I can absolutely understand wanting to move off Oracle. But why would they re-invent the wheel and write their own database? At least, that's what it sounds like they're doing based on the way the article was phrased.
Wouldn't it have been better to just switch to Postgres and use the oracle compatibility layer if they needed things like PL/SQL support?
Ilsa
Between Java and their Enterprise platforms, if Oracle spent as much time listening and responding to their customers as they spent threatening them, they might be in a far better position today. Any major platform transition is going to have problems unless you're exceptionally lucky. There's just too many moving parts in Enterprise systems for humans to get everything right on the first try. Oracle won't tout all of the problems people have moving ONTO their software from a competitor, but that transition pain happens too.
Every year that goes by, it seems like Oracle is in a more tenuous position, despite their increased revenue. They've already lost the SME space -- I don't know of a single company anywhere in our client base, or within my sphere of influence, that still uses Oracle software. Organizations are bumping up against the limits of NetSuite -- the costs to integrate 3rd-party or industry-specific components, compared with other ERPs, are turning out to be more significant than expected. So we have clients and vendors migrating ERPs over time.
Oracle is becoming the Comcast of the software world. They treat everyone like crap, but were so deeply embedded that they were hard to dislodge. With every passing year, that is less true, and I think Oracle knows it.
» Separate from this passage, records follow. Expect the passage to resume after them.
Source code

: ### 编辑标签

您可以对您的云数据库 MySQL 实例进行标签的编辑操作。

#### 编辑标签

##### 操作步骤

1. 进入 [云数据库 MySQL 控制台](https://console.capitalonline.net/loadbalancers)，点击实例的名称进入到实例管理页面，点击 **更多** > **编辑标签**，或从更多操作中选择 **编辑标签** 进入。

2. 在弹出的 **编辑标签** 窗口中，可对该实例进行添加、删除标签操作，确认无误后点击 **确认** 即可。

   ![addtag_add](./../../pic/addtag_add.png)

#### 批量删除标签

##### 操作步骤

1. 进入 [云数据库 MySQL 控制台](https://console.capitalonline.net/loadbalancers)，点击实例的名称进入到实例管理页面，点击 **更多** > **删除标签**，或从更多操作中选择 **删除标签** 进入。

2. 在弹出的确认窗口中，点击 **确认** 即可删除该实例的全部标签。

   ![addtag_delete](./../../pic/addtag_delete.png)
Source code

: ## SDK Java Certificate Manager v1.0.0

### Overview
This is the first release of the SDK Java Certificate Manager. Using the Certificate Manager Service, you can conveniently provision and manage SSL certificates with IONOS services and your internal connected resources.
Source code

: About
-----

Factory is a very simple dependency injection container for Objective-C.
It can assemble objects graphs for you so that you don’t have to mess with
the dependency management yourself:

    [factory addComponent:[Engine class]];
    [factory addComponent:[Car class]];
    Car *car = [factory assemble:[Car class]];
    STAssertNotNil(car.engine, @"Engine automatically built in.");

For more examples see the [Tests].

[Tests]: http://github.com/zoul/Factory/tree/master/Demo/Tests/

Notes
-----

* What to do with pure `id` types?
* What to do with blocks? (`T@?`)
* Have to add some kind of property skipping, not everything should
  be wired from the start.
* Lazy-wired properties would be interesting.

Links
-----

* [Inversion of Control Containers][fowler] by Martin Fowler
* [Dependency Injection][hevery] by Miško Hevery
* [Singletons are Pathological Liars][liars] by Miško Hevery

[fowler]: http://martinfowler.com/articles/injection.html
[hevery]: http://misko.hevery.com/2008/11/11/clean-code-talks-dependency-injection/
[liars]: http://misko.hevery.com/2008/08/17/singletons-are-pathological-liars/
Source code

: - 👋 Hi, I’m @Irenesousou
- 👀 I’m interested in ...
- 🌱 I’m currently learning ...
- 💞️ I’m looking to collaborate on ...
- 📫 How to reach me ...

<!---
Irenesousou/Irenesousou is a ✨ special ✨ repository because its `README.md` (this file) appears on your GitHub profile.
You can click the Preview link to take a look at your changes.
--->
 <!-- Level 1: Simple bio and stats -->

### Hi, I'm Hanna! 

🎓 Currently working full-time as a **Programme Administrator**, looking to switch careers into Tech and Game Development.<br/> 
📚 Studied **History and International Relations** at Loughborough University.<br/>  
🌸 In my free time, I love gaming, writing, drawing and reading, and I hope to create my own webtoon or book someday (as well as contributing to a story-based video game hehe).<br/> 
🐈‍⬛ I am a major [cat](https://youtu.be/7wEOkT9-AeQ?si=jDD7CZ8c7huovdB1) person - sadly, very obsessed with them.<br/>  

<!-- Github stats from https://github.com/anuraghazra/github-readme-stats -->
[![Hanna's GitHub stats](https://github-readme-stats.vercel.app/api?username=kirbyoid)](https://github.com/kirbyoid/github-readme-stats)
Unfortunately, they seem to be choosing to double-down on the "treat everyone like crap" strategy, rather than actually fixing the systemic problems that might eventually sink them...
Notice: Your mouse has been moved. Windows will now restart so this change can take effect.
Many a company has used Oracle ERP for everything in the company because a sales guy sold them on it. Then later on they deeply, deeply regretted doing it because they customized the system, then later realized they didn't own the underlying technology, so they got tied to an ancient version of Oracle ERP. Essentially Oracle got them over a barrel, and is able to extort them for YEARS of high licensing costs. Since it's all custom, moving to a newer Oracle ERP is a nightmare.
This is a standard story. Oracle ERP is like crack. It's too late to try to get off the stuff once you get hooked.
The outage underscores the challenge Amazon faces as it looks to move completely off Oracle's database by 2020, and how difficult it is to re-create that level of reliability. It also shows that Oracle's database is more efficient in some aspects than Amazon's rival software, a point that Oracle will likely emphasize during this week's annual OpenWorld conference in San Francisco.
Nothing in the article really supports those conclusions.
Was it due to some actual inferiority in "their own technology" (postgresql?), or was it just a migration issue?
Comment removed based on user account deletion
Oracle is a complete nightmare. I've ported several large databases off Oracle, and have spent to many years developing using Oracle. There were constant issues with Oracle. Reliable, please. Every month we were running into open bugs and submitting issues. All while paying obscene money for the privilege to use their products
Adding features while doing bug fixes for god knows how long.
Their DB is in need of a total rewrite.
Amazon, if doing this slowly with great design of the software can easily crush Oracle in the long run.
Just saying, I've dealt with alot of Oracle features that are bug ridden crap. Reliability my ass.
It's certainly unsurpassed in the efficient manner in which it eats all available IT funding. What licensing scheme are they using to rip off their customers this year? By CPU cores? By clock speed? Both?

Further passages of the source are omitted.